U.S. seeks tax client data from HSBC India

By Kim Dixon

WASHINGTON (Reuters) - The U.S. Department of Justice is seeking records about American clients of HSBC <HSBA.L> in India who might be evading taxes, broadening the government's probe of banks suspected of helping tax dodgers.

The government filed the request with a San Francisco federal court on Thursday, seeking permission to get information from the bank about American residents who may be using HSBC India accounts to evade federal income taxes.

"The ability to hide accounts in foreign countries is rapidly dwindling," said John DiCicco, deputy assistant attorney general for the Justice Department's tax unit.

The government says thousands of U.S. citizens may have undisclosed HSBC accounts.

The government's petition seeks a so-called John Doe summons to obtain the names of an unknown number of people who may have engaged in tax fraud. Prosecutors employed the same strategy in its case against Swiss bank UBS AG.

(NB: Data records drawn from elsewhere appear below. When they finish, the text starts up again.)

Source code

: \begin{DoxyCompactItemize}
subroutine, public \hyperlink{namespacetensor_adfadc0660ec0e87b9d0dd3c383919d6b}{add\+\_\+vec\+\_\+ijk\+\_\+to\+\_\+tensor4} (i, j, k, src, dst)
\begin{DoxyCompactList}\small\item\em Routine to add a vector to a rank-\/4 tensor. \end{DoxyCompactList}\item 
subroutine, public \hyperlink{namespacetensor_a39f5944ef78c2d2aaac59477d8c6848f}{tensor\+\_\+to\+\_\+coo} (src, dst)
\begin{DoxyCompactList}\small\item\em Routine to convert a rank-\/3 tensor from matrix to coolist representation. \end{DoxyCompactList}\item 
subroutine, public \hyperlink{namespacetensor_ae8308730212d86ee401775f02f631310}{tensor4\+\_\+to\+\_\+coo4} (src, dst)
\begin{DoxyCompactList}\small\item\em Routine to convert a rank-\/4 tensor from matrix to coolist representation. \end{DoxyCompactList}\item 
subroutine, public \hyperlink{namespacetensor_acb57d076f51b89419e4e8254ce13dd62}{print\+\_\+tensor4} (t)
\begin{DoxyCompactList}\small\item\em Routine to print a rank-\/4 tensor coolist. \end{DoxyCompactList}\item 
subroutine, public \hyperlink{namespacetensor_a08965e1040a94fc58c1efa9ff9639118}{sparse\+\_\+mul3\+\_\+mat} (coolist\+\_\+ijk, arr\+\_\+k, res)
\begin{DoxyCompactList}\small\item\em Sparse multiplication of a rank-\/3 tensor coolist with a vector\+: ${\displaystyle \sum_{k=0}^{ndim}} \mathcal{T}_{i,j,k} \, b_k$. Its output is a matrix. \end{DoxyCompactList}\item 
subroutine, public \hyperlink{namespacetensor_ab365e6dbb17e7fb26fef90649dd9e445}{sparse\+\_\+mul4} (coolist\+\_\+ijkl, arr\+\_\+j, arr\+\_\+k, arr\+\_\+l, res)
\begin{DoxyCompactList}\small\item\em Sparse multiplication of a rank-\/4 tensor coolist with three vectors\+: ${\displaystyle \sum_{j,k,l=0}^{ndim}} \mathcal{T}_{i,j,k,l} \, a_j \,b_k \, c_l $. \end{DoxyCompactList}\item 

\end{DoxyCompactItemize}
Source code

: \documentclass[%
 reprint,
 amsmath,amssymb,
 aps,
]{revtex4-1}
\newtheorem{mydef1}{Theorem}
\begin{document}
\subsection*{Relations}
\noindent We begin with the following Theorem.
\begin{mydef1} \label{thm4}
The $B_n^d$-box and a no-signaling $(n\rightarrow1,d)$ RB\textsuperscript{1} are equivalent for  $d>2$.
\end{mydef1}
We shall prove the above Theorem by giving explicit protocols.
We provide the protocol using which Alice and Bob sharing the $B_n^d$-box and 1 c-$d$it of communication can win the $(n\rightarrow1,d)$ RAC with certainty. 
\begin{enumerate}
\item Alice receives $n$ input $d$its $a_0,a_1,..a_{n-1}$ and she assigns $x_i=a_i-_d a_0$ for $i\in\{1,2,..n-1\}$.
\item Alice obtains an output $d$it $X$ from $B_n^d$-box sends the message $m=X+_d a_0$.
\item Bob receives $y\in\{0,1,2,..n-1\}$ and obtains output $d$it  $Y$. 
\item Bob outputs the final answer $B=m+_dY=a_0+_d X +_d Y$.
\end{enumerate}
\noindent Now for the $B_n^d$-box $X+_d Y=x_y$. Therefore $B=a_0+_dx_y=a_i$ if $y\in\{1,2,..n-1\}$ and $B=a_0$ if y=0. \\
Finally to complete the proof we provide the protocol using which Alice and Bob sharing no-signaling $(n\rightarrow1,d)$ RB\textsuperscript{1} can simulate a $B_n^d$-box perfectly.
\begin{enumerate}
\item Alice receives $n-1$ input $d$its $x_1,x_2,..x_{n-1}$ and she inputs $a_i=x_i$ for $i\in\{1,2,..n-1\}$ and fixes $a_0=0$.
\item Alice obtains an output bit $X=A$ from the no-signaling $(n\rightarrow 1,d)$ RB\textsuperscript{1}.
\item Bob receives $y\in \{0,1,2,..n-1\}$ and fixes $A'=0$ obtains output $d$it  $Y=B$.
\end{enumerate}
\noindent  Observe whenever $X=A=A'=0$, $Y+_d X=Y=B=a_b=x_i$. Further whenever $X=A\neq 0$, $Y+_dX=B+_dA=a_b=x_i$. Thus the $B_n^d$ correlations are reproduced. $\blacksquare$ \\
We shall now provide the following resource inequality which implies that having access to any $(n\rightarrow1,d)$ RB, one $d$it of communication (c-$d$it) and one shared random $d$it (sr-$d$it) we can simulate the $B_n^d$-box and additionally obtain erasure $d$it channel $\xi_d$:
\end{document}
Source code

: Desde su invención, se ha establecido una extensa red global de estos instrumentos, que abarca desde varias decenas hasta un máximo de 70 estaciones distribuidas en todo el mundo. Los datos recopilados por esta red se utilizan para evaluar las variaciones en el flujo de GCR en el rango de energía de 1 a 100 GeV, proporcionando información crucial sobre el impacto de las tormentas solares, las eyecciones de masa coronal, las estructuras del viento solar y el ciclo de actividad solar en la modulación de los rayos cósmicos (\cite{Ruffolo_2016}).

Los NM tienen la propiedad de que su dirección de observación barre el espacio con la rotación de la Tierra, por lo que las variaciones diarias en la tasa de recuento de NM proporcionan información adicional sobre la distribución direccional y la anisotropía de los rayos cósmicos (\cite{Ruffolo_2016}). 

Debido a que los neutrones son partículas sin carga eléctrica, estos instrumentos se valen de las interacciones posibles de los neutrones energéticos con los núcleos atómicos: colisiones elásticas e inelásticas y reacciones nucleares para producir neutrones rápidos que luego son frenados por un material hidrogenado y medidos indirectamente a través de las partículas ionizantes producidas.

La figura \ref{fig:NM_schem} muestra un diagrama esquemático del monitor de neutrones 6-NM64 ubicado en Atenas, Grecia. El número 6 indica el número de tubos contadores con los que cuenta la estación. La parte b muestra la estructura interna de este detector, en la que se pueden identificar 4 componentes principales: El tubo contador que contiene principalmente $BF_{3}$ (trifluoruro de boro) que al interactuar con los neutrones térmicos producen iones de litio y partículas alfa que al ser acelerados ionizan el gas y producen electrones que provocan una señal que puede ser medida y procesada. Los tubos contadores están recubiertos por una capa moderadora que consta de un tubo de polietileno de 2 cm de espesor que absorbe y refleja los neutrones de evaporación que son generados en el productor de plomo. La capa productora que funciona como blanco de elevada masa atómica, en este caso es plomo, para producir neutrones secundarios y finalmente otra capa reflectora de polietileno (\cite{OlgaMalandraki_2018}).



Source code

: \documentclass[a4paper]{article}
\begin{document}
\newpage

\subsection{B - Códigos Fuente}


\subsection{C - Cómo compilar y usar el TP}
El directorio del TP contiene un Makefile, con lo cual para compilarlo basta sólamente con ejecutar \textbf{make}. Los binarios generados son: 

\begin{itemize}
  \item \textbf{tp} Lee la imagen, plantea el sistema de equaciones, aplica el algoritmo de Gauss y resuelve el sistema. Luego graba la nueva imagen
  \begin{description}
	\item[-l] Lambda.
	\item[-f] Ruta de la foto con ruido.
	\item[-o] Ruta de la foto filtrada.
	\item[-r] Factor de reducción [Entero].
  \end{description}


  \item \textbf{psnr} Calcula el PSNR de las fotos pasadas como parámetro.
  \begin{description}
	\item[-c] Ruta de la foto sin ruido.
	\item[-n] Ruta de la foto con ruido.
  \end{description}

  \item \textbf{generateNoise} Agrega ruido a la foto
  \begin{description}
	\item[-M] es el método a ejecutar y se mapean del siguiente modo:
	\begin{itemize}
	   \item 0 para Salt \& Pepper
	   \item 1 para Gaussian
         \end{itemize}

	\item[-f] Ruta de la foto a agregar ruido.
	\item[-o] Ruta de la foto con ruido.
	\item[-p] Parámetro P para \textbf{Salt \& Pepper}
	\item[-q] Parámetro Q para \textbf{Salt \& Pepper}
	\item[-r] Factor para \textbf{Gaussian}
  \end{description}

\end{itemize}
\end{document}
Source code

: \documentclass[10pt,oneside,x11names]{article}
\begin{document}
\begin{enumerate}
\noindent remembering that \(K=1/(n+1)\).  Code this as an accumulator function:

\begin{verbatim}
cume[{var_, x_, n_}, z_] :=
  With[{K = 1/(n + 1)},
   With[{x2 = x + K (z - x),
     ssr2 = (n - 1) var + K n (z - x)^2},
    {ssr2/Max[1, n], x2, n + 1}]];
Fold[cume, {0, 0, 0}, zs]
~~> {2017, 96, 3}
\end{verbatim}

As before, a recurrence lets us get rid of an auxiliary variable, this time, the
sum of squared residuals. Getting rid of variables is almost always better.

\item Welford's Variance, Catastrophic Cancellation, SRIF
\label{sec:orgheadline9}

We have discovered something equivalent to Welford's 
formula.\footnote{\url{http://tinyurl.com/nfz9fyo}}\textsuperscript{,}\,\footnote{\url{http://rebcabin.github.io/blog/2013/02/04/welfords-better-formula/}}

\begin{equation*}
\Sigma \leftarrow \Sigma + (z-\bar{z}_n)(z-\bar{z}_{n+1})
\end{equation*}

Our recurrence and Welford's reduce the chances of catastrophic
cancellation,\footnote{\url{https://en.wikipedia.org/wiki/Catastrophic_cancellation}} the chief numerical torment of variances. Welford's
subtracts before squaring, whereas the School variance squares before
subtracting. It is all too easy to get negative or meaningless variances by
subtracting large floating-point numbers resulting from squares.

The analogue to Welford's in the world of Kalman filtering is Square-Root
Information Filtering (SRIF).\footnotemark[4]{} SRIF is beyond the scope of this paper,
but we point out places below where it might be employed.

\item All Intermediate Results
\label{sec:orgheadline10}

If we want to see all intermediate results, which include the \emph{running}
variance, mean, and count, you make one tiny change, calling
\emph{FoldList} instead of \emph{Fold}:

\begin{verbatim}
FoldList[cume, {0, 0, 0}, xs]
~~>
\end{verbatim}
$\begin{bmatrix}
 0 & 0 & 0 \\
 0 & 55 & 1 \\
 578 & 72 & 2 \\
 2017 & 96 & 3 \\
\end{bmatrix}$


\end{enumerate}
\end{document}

The United States has been probing other banks after UBS AG <UBS.N> <USBN.VX> paid $780 million and admitted it helped Americans stash assets overseas tax-free, though it has not targeted other banks officially in court documents until now.

Tax officials have been combing through 18,000 accounts gathered in a tax amnesty program last year and 4,000 more that UBS handed over to end the U.S. government's civil tax probe.

"This is consistent with their plan to extend into other countries," said David Gannaway, a former IRS special agent who now helps wealthy clients come clean with the agency. "They are looking for which bank has U.S. operations to take them into a country where they believe there is a lot of noncompliance."

The government previously moved against HSBC clients, but those cases have not pursued the bank itself.

For example, in January the U.S. government indicted a New Jersey man for conspiring to hide accounts in India and said five bankers, identified as working for HSBC by people familiar with the probe, helped him do so.

The New Jersey man is an Indian native who became a naturalized citizen of the United States.

A representative of HSBC was not immediately available for comment.